Coffee flavor is often described in terms of:

  1. Roast darkness (light to dark)
  2. Body (medium to heavy)
  3. Acidity (smooth to bright)

I have a vague understanding of some of these, but am unclear especially on body. Could someone explain these a bit and show how they differ from one another?

  • 2
    Could be difficult as how these terms are used and understood by the populace vs. advertisers, vs. gourmet drinks varies widely. Jan 27, 2015 at 23:04

3 Answers 3


I'm not really an expert, but in basic terms:

Roast darkness:

  • Roughly how long was the coffee roasted, much like toast, a longer roast usually brings about a darker flavor. Darker roast coffees tend to have a slightly burnt caramelized flavor.


  • I usually think of this as more of a texture than a flavor, probably more easily noticed at the extremes. A "full bodied" coffee sort of coats the tongue causing the flavor to linger while "medium bodied" coffees tend to be a little lighter with a cleaner finish.


  • Acidity is basically what it sounds like, lower acid coffees are often referred to as "smooth" and higher acid coffees referred to as "bright".

Now as mentioned in the comments these terms are really painfully relative, and somewhat rendered meaningless by an onslaught of advertisers claiming that their coffee is "smooth dark and full-bodied" regardless of the real characteristics.


Body can sometimes also be described as "mouth feel". How "heavy" the coffee feels in ones mouth. Roast darkness varies, of course, with the roast level. However, body and acidity vary not only with roast level, but also with the variety of bean itself being roasted. Different varieties of coffee will have varying different levels of body and acidity, which is further affected by the roast level applied to the beans.

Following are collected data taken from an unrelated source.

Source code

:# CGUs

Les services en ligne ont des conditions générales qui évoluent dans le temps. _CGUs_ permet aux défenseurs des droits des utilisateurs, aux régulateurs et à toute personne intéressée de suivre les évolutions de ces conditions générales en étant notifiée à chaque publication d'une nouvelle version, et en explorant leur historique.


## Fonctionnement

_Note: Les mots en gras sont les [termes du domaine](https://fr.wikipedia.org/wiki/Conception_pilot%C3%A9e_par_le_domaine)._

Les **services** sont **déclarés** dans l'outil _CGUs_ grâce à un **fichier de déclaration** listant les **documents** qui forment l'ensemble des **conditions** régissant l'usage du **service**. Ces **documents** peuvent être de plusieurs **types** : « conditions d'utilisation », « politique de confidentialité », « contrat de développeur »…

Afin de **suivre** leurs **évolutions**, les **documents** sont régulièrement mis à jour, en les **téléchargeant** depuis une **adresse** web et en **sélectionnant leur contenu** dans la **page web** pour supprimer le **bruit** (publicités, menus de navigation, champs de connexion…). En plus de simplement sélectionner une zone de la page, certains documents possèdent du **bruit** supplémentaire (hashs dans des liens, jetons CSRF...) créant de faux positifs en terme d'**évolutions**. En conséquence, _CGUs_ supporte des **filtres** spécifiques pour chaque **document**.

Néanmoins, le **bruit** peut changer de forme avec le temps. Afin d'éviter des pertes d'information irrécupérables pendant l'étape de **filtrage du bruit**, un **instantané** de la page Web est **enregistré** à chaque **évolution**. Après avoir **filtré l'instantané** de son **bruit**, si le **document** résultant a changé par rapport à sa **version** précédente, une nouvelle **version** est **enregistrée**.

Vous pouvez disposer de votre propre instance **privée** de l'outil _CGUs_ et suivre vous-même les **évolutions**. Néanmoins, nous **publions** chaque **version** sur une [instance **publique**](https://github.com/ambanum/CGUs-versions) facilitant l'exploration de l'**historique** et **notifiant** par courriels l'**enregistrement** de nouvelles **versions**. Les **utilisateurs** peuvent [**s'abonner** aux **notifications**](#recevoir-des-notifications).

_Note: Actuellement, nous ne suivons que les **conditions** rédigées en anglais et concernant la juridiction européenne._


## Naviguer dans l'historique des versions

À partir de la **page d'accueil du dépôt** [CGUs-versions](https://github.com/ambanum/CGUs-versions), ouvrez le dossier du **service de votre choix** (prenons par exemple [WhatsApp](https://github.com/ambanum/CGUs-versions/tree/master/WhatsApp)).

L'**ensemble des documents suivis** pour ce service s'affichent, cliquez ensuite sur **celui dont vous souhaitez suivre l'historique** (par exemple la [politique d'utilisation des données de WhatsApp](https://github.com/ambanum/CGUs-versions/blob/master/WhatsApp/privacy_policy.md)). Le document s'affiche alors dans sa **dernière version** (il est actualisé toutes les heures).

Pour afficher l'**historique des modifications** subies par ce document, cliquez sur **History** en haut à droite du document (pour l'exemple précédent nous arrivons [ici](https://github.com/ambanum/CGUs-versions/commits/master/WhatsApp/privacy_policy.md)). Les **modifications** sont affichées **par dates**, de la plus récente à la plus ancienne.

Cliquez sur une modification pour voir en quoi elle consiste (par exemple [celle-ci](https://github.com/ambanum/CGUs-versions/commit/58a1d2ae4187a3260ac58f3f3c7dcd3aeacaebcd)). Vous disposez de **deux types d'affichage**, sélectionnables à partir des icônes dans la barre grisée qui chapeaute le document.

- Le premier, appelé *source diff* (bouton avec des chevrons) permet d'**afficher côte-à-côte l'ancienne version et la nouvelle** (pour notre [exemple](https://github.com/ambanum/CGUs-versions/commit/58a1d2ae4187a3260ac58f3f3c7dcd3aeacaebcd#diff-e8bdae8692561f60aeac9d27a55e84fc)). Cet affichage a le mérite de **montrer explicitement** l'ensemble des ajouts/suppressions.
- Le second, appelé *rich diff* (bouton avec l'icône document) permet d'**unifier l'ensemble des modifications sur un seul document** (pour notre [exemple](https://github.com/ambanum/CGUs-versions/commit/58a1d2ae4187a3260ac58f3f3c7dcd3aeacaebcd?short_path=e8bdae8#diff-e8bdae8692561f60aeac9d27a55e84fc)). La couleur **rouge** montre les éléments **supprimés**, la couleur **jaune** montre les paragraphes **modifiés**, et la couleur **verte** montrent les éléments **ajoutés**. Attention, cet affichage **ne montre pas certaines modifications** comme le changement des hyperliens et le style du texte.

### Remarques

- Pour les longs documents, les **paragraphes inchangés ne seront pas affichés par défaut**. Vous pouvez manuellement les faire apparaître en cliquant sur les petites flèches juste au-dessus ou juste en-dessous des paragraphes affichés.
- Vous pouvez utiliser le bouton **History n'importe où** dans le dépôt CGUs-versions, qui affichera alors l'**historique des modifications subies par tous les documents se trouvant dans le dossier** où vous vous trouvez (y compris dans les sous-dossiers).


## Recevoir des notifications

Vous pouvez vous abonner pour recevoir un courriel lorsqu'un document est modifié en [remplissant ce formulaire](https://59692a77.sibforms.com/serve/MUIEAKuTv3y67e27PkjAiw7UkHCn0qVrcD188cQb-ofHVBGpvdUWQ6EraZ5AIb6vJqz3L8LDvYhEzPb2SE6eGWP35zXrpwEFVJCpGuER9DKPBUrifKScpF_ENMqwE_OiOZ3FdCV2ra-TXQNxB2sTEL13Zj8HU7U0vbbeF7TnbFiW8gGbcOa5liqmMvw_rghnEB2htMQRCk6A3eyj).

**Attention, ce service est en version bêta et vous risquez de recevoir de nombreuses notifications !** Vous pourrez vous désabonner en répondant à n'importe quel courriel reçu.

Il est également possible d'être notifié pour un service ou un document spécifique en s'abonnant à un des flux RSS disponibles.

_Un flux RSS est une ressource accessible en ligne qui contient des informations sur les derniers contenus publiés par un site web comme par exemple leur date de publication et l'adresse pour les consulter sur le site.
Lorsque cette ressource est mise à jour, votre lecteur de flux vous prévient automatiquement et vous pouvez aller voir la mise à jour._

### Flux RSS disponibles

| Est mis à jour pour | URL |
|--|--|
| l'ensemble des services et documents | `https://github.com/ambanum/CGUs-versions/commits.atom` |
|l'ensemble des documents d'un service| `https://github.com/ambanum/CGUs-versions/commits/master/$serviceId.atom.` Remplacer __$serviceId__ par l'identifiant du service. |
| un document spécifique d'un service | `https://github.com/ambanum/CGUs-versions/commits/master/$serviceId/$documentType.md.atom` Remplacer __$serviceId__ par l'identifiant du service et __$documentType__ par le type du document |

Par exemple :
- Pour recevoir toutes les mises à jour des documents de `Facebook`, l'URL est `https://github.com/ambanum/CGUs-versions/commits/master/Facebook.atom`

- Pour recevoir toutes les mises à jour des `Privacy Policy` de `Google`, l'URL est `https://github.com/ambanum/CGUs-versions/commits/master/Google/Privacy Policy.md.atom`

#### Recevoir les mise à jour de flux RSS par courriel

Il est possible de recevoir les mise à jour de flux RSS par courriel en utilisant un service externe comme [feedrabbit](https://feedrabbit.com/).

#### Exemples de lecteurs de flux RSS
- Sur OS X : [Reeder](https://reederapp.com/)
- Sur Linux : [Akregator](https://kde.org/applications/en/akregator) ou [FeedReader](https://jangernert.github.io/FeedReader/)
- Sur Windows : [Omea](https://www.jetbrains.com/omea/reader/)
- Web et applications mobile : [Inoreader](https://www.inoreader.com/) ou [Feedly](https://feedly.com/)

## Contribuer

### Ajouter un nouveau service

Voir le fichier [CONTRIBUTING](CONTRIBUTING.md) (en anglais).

I think the terms are used quite loosely. For instance, the subjective “acidity” has little to do with the actual acidity in the brew. Out of interest, I measured the acidity of this morning’s espresso with pH paper. My tap water is pH 6.75 (very slightly acidic compared with neutral pH 7.0). The coffee was pH 6.5 . For comparison, table vinegar was completely off the scale blow pH 4.0 . Even when the vinegar was diluted 100:1 it was still below pH 4.0.

So coffee is less that 1/100th as acidic as table vinegar. I don’t think anyone’s taste buds are going to tell the difference in actual acidity between two cups of coffee.

When I taste my morning espresso, the things I focus on are

  1. Body: does the coffee coat all parts of my tongue with flavor? ?
  2. Bitterness: Does the coffee “bite” the side edges of my tongue? A bit of bite is OK.
  3. Legs: How long does the taste last and how does the flavor develop during that period?

A great coffee offers flavor to your entire mouth and the flavor changes and develops for at least 30 seconds after a sip. A miserable coffee leaves you with no flavor after a few seconds… except a bitter bite on the edges of your tongue.